--- START ---

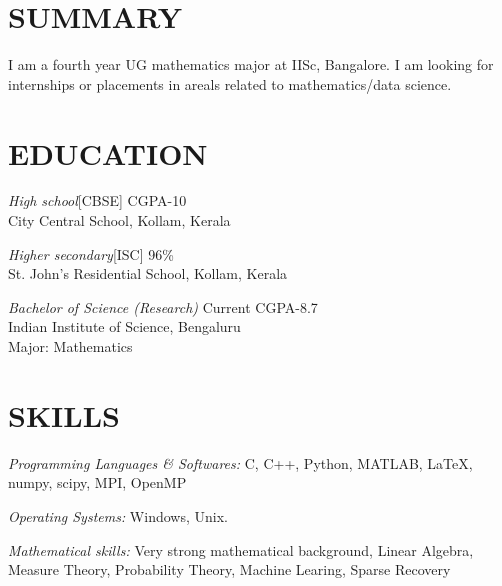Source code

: \documentclass[margin, 10pt]{res} %
\begin{document}
\begin{resume}

 
\section{SUMMARY}  

I am a fourth year UG mathematics major at IISc, Bangalore. I am looking for internships or placements in areals related to
mathematics/data science.


\section{EDUCATION}

{\sl High school}[CBSE] \hfill CGPA-10\\
City Central School, Kollam, Kerala 

{\sl Higher secondary}[ISC]  \hfill  96\%\\
St. John's Residential School, Kollam, Kerala

{\sl Bachelor of Science (Research)} \hfill Current CGPA-8.7\\
Indian Institute of Science, Bengaluru\\
Major: Mathematics\\
 

\section{SKILLS} 

{\sl Programming Languages \& Softwares:} 
C, C++, Python, MATLAB, \LaTeX, numpy, scipy, MPI, OpenMP 

{\sl Operating Systems:} Windows, Unix.

{\sl Mathematical skills:} Very strong mathematical background, Linear Algebra,
Measure Theory, Probability Theory, Machine Learing, Sparse Recovery


\end{resume}
\end{document}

--- END ---

REQUIRED ACTION: For every line above with the word "section" in it, make a copy.

EXERCISE SOLUTION:
\section{SUMMARY}  
\section{EDUCATION}
\section{SKILLS} 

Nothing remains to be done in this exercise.